Saved entries>
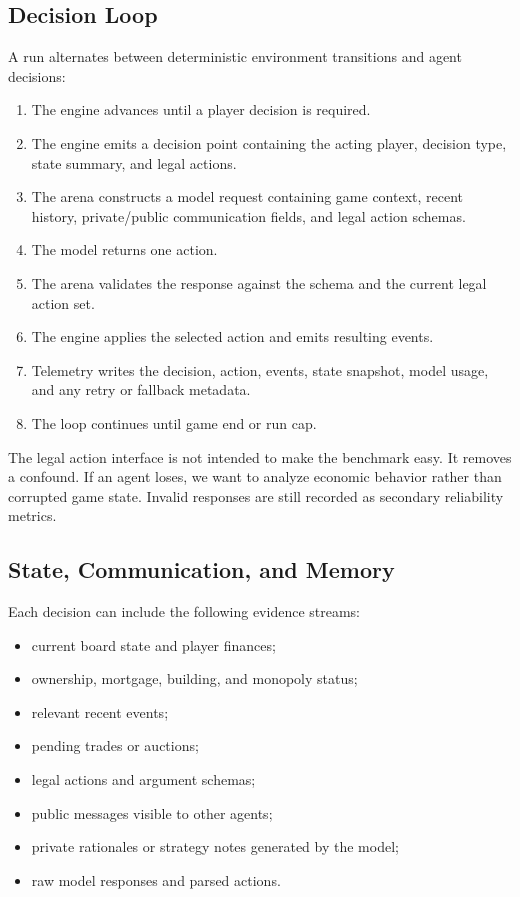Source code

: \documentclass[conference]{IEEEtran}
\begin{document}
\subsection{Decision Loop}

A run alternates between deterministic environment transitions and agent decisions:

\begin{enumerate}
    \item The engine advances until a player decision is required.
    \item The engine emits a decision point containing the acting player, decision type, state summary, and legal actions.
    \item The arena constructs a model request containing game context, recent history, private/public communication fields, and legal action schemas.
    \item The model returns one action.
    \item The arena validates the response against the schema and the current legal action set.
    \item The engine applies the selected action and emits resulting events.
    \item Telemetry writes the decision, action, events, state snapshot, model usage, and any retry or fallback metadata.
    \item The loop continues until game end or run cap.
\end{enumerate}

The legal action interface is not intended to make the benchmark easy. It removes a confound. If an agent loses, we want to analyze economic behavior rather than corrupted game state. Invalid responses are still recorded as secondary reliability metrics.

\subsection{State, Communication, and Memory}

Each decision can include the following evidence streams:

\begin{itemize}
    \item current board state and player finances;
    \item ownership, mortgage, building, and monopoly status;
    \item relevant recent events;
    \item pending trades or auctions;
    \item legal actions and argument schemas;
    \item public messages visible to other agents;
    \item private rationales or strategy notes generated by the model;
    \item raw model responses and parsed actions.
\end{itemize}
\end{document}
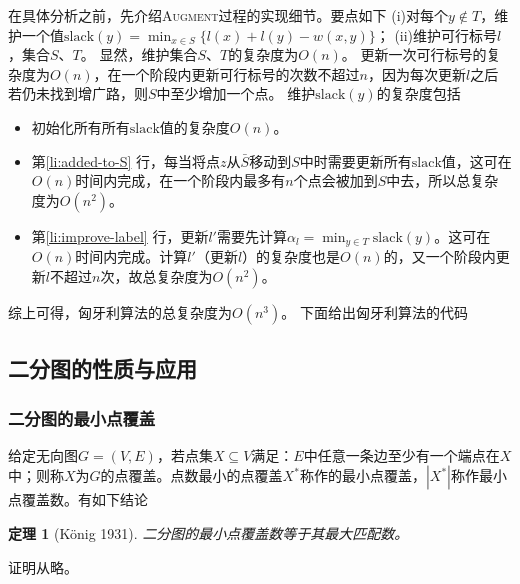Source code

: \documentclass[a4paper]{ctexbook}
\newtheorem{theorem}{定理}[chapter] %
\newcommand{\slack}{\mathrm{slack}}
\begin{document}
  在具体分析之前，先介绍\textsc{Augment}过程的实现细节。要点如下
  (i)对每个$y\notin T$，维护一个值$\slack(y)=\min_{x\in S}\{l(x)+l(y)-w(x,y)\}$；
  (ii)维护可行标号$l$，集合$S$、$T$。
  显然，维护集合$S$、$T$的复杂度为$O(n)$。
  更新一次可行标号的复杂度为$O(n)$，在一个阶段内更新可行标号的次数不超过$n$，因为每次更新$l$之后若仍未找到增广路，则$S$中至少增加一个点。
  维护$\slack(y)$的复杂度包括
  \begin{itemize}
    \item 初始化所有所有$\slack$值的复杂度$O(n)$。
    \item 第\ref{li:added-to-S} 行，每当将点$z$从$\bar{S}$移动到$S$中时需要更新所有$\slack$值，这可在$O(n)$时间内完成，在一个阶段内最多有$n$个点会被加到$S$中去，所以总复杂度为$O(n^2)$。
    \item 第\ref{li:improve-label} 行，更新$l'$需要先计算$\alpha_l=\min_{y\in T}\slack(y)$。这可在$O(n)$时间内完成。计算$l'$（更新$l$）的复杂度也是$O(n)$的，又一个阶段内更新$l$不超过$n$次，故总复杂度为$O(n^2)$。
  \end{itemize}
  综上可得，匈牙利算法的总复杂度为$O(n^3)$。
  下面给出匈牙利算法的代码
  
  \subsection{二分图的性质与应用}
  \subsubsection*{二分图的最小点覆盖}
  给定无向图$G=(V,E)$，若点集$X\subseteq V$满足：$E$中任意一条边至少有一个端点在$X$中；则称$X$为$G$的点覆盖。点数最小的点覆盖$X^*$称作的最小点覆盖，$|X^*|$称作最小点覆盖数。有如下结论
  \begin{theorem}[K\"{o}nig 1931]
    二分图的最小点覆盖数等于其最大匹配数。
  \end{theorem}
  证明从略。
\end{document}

Work instruction> For the entries above, return an exact copy that omits the images.

Output of the task>
Source code

: \documentclass[conference]{IEEEtran}
\begin{document}
\subsection{Decision Loop}

A run alternates between deterministic environment transitions and agent decisions:

\begin{enumerate}
    \item The engine advances until a player decision is required.
    \item The engine emits a decision point containing the acting player, decision type, state summary, and legal actions.
    \item The arena constructs a model request containing game context, recent history, private/public communication fields, and legal action schemas.
    \item The model returns one action.
    \item The arena validates the response against the schema and the current legal action set.
    \item The engine applies the selected action and emits resulting events.
    \item Telemetry writes the decision, action, events, state snapshot, model usage, and any retry or fallback metadata.
    \item The loop continues until game end or run cap.
\end{enumerate}

The legal action interface is not intended to make the benchmark easy. It removes a confound. If an agent loses, we want to analyze economic behavior rather than corrupted game state. Invalid responses are still recorded as secondary reliability metrics.

\subsection{State, Communication, and Memory}

Each decision can include the following evidence streams:

\begin{itemize}
    \item current board state and player finances;
    \item ownership, mortgage, building, and monopoly status;
    \item relevant recent events;
    \item pending trades or auctions;
    \item legal actions and argument schemas;
    \item public messages visible to other agents;
    \item private rationales or strategy notes generated by the model;
    \item raw model responses and parsed actions.
\end{itemize}
\end{document}
Source code

: \documentclass[a4paper]{ctexbook}
\newtheorem{theorem}{定理}[chapter] %
\newcommand{\slack}{\mathrm{slack}}
\begin{document}
  在具体分析之前，先介绍\textsc{Augment}过程的实现细节。要点如下
  (i)对每个$y\notin T$，维护一个值$\slack(y)=\min_{x\in S}\{l(x)+l(y)-w(x,y)\}$；
  (ii)维护可行标号$l$，集合$S$、$T$。
  显然，维护集合$S$、$T$的复杂度为$O(n)$。
  更新一次可行标号的复杂度为$O(n)$，在一个阶段内更新可行标号的次数不超过$n$，因为每次更新$l$之后若仍未找到增广路，则$S$中至少增加一个点。
  维护$\slack(y)$的复杂度包括
  \begin{itemize}
    \item 初始化所有所有$\slack$值的复杂度$O(n)$。
    \item 第\ref{li:added-to-S} 行，每当将点$z$从$\bar{S}$移动到$S$中时需要更新所有$\slack$值，这可在$O(n)$时间内完成，在一个阶段内最多有$n$个点会被加到$S$中去，所以总复杂度为$O(n^2)$。
    \item 第\ref{li:improve-label} 行，更新$l'$需要先计算$\alpha_l=\min_{y\in T}\slack(y)$。这可在$O(n)$时间内完成。计算$l'$（更新$l$）的复杂度也是$O(n)$的，又一个阶段内更新$l$不超过$n$次，故总复杂度为$O(n^2)$。
  \end{itemize}
  综上可得，匈牙利算法的总复杂度为$O(n^3)$。
  下面给出匈牙利算法的代码
  
  \subsection{二分图的性质与应用}
  \subsubsection*{二分图的最小点覆盖}
  给定无向图$G=(V,E)$，若点集$X\subseteq V$满足：$E$中任意一条边至少有一个端点在$X$中；则称$X$为$G$的点覆盖。点数最小的点覆盖$X^*$称作的最小点覆盖，$|X^*|$称作最小点覆盖数。有如下结论
  \begin{theorem}[K\"{o}nig 1931]
    二分图的最小点覆盖数等于其最大匹配数。
  \end{theorem}
  证明从略。
\end{document}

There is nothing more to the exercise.